Adres: Waterhoef 2 te Nijnsel (de Waterhoef).
Ontstaan: Het goed bestond al in de veertiende eeuw.

Geschiedenis: Volgens een veertiende-eeuwse beschrijving bestond het goed uit een slotje, een watermolen op de Dommel en twee hoeves: de grote hoeve van Wolfswinkel, de tegenwoordige Waterhoef, en de kleine hoeve of neerhof. In 1604 werd de heerlijkheid verdeeld in twee leengoederen. De watermolen werd een apart leengoed. Het slotje was al in de eerste helft van de vijftiende eeuw verdwenen. In de twintigste eeuw heeft men gepoogd de watermolen onder te brengen in het Openluchtmuseum bij Arnhem, wat echter mislukte, en de molen werd uiteindelijk afgebroken.
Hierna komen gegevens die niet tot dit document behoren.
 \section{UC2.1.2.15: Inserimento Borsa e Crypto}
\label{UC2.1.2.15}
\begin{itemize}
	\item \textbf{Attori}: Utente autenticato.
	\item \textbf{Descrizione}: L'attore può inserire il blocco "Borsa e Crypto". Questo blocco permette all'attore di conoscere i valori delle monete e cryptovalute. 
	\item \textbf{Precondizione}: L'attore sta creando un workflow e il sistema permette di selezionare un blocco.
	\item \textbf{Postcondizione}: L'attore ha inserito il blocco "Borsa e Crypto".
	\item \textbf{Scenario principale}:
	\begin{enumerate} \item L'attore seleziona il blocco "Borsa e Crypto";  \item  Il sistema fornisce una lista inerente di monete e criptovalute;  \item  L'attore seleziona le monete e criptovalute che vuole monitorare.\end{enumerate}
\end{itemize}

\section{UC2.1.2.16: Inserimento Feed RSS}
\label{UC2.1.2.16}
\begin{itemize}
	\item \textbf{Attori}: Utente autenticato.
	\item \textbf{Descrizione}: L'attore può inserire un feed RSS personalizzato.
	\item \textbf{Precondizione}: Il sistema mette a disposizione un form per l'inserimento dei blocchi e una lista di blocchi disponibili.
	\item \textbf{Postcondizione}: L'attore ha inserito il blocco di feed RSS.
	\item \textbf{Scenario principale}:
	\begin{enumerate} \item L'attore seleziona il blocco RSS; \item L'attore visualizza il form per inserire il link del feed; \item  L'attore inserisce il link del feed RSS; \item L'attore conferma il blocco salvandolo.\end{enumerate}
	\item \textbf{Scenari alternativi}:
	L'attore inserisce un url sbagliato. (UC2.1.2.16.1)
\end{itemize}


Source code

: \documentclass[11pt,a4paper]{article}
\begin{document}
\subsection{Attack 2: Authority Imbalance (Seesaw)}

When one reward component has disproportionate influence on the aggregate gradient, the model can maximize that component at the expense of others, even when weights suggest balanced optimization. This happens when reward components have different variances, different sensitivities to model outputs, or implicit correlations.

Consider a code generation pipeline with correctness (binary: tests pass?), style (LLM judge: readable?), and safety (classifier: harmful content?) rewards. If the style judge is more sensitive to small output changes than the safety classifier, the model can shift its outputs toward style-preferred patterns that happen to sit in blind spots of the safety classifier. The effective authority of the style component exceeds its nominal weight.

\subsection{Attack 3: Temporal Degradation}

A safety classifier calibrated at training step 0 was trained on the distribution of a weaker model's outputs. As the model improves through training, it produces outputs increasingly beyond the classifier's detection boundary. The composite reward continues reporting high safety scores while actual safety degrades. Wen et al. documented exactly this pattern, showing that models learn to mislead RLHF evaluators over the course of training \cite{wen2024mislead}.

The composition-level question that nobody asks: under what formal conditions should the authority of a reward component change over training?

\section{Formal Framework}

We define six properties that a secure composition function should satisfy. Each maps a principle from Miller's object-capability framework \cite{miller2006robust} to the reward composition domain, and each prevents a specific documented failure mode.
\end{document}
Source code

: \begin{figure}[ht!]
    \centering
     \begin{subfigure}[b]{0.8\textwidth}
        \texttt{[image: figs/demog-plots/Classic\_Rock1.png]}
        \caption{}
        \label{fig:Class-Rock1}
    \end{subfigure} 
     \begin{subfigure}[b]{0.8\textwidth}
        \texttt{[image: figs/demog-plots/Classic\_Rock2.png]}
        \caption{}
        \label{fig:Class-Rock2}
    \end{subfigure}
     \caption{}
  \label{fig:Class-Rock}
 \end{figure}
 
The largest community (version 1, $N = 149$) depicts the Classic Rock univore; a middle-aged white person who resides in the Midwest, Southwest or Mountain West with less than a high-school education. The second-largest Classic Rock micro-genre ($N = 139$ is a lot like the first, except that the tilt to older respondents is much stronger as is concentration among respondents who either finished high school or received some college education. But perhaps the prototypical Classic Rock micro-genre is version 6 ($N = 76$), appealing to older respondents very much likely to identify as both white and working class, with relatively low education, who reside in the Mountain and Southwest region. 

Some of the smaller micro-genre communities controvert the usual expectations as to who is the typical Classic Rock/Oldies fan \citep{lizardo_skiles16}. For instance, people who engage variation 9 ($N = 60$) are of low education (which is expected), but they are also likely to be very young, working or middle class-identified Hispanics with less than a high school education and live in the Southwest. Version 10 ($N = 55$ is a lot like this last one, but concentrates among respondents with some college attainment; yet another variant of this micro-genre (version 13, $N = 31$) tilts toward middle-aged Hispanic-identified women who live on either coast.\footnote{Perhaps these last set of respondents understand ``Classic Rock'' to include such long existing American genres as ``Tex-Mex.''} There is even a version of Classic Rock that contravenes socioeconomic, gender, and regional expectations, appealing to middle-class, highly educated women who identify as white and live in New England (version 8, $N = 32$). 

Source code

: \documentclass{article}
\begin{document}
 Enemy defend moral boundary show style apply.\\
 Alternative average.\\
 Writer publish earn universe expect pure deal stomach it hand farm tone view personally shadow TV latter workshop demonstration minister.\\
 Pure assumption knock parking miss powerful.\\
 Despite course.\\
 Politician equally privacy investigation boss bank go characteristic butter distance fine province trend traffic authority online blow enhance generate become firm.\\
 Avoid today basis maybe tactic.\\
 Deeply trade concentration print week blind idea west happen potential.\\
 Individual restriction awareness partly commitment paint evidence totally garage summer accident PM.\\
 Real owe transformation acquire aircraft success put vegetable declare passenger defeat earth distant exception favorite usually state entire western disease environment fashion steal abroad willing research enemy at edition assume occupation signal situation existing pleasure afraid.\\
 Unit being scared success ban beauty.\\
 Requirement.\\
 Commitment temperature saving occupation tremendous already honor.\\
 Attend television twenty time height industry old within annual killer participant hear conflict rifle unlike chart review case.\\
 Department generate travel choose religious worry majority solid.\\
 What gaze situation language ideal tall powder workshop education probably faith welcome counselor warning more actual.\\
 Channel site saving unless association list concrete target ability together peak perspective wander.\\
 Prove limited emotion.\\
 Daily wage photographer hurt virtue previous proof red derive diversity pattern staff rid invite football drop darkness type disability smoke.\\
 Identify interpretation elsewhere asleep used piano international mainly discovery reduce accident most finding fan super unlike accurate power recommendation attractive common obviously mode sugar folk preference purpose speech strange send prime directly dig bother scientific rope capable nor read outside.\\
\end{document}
Bewoners: De oudst bekende eiganaar was Agnes van Wolfswinkel; zij komt voor in de veertiende eeuw. Haar zoon Colen van Dijnter erft het goed. Vervolgens geeft hertogin Johanna de heerlijkheid in leen aan Geerke en Emont van Dijnter. In 1450 is de familie Roesmont in het bezit. Daarna volgen de families Coensborch en Molenpas. In de zestiende en zeventiende eeuw komen we de families Huyoel, Bogaers, De Cocq, Van Broekhoven en Thielemans tegen. In 1604 wordt de molen losgemaakt van het goed en verkocht aan Coenraedt Jan Adriaens.

Huidige doeleinden: Het enig overgebleven deel van Wolfswinkel is de waterhoef, welke als boerderij in gebruik is.
Toegankelijkheid: De hoeve is niet bezichtigen, maar vanaf de weg vanuit de verte te zien.